Curries prepared with spinach (saag) come in so many delicious guises. Plump shrimp
(jhinga) play a starring role in this one. Saags made with cheese or chicken are wonderful, too. (Try: Saag Paneer Curry, Saag Murgh Curry.)
1 tbsp (15 mL) dried methi
1 tsp (5 mL) ground cumin
1/2 tsp (2 mL) each: ground coriander, cayenne powder
1/4 tsp (1 mL) ground turmeric
1/8 tsp (0.5 mL) ground nutmeg
2 medium bunches spinach (1-1/2 lb/750 g), stemmed, washed
2 tbsp (25 mL) ghee
1 large onion, grated
4 cloves garlic, pressed or minced
1 tsp (5 mL) puréed ginger root
2 large plum tomatoes (total 9 oz/255 g), chopped
1 tsp (5 mL) or more kosher salt
1/3 cup (75 mL) heavy cream (35%)
1 lb (500 g) large shrimp (31/35 count), peeled, deveined
3/4 to 1 cup (175 to 250 mL) plain yogurt
Kosher salt to taste
Masala: In small bowl, stir together ingredients.

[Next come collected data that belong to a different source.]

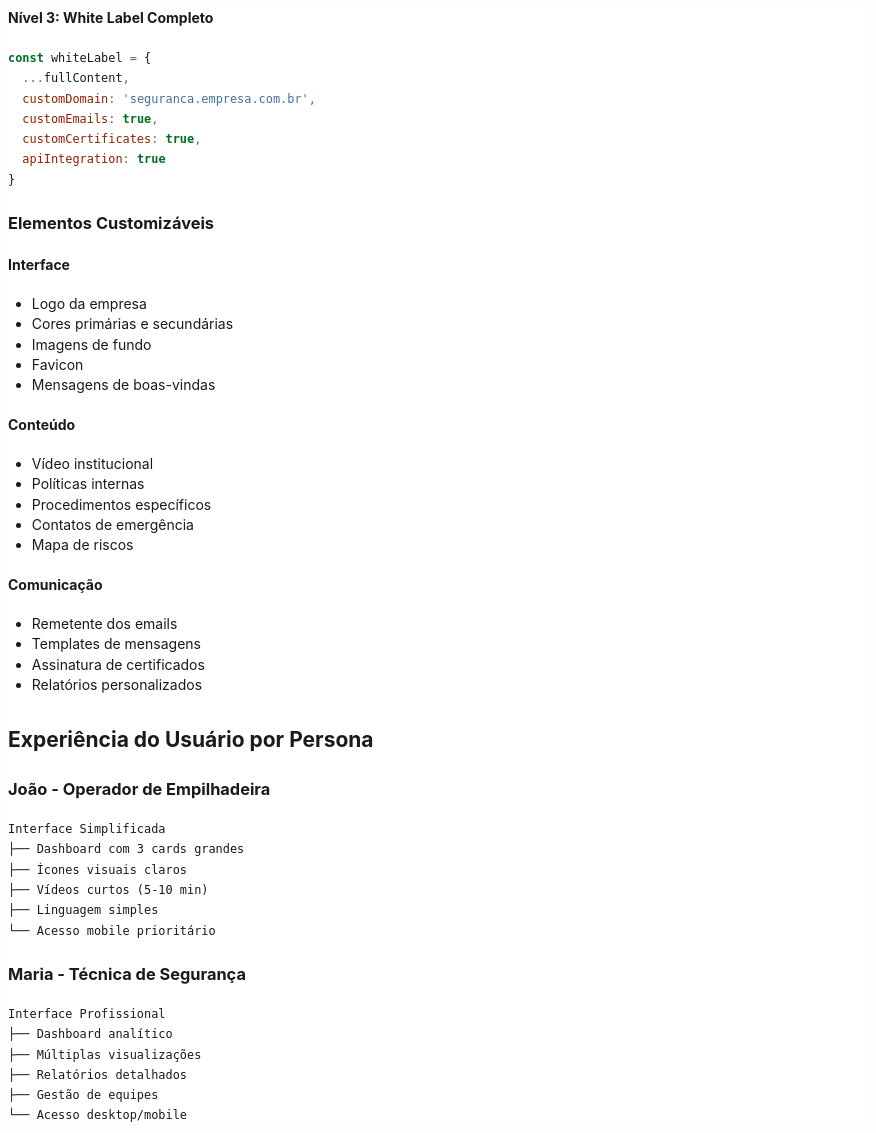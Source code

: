 #### Nível 3: White Label Completo
```javascript
const whiteLabel = {
  ...fullContent,
  customDomain: 'seguranca.empresa.com.br',
  customEmails: true,
  customCertificates: true,
  apiIntegration: true
}
```

### Elementos Customizáveis

#### Interface
- Logo da empresa
- Cores primárias e secundárias
- Imagens de fundo
- Favicon
- Mensagens de boas-vindas

#### Conteúdo
- Vídeo institucional
- Políticas internas
- Procedimentos específicos
- Contatos de emergência
- Mapa de riscos

#### Comunicação
- Remetente dos emails
- Templates de mensagens
- Assinatura de certificados
- Relatórios personalizados

## Experiência do Usuário por Persona

### João - Operador de Empilhadeira
```
Interface Simplificada
├── Dashboard com 3 cards grandes
├── Ícones visuais claros
├── Vídeos curtos (5-10 min)
├── Linguagem simples
└── Acesso mobile prioritário
```

### Maria - Técnica de Segurança
```
Interface Profissional
├── Dashboard analítico
├── Múltiplas visualizações
├── Relatórios detalhados
├── Gestão de equipes
└── Acesso desktop/mobile
```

Curry: In large pan, cook spinach (with water clinging to leaves), stirring occasionally, 5 minutes, or just until wilted. Drain, but do not press to remove more water. Let spinach sit in strainer until lukewarm. Chop.
In same pan, heat ghee on medium until shimmery. Add onion. Cook, stirring often, 4 minutes, or until golden. Stir in garlic and ginger. Stir in masala 30 seconds. Stir in tomatoes and 1 tsp (5 mL) salt. Stir in spinach. Cook, stirring often and scraping pan, 2 minutes, or until well combined. Add cream. Reduce heat to low and cover. Simmer 5 minutes, or until thickened. Add shrimp. Simmer, covered, 3 to 5 minutes, until shrimp is opaque. (Do not overcook.)

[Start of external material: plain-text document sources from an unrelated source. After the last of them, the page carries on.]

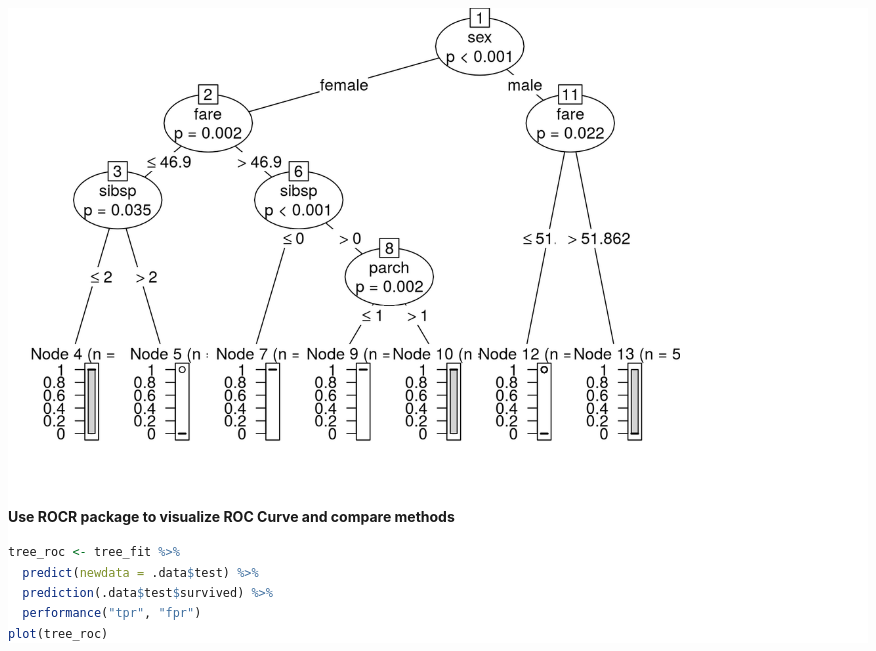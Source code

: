 <img src="19-solutions-decision-trees_files/figure-html/unnamed-chunk-5-1.png" width="672" />

**Use ROCR package to visualize ROC Curve and compare methods**


```r
tree_roc <- tree_fit %>%
  predict(newdata = .data$test) %>%
  prediction(.data$test$survived) %>%
  performance("tpr", "fpr")
plot(tree_roc)
```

Remove from heat. Stir in 3/4 cup (185 mL) yogurt. Adjust salt. If desired, add some or all of remaining yogurt to adjust creaminess.
Makes 4 servings.
- I fool with tradition and stir in the yogurt at the end, as it curdles and offends the eye when simmered.

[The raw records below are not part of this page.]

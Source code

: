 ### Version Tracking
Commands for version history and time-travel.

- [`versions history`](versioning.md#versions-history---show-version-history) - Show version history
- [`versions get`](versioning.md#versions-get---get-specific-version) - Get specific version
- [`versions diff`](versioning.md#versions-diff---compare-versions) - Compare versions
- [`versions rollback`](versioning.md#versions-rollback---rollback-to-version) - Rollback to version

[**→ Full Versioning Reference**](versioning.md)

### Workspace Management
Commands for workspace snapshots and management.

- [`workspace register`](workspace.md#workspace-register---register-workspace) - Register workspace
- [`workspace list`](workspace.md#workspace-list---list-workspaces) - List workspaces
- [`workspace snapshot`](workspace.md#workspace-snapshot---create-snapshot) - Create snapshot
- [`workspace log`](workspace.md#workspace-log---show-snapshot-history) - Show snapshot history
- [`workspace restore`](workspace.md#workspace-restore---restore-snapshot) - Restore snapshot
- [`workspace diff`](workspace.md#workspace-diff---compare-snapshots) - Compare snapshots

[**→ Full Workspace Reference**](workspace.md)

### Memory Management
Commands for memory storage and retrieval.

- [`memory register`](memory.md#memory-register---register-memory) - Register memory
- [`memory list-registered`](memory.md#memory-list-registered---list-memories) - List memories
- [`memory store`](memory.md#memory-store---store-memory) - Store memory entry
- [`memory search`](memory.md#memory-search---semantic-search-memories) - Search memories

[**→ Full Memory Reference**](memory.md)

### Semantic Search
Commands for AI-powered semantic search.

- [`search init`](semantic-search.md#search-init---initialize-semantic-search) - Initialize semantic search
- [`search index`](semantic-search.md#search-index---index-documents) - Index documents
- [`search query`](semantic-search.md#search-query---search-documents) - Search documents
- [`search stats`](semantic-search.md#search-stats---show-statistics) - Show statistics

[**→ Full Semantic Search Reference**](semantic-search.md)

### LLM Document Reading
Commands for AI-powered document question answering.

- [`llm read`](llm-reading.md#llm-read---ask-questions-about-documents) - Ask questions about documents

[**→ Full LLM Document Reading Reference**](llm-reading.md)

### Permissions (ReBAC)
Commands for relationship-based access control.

- For vibrant flavour, Indians toast and grind spices just before using them.
Kitchen Secrets: Grating the onion using the large holes on a box grater is an Indian culinary trick. Be warned: It will make you cry. Finely chop the ends you can’t get at.
Shopping Cart: Drop into an Indian grocery store to get the methi and paneer (fresh cheese sold in blocks). Some supermarkets now sell paneer, too, which makes me happy.
M is for Methi: Leaves from the fenugreek plant are known as methi. They are sold fresh and dried. The former may be called methi greens. The latter have a smoky accent; they may be labelled qasuri methi.
G is for Ghee: Indian clarified butter is called ghee. Longer simmering leaves it nuttier and more golden than clarified butter. Many supermakets sell ghee. Sometimes, I make my own.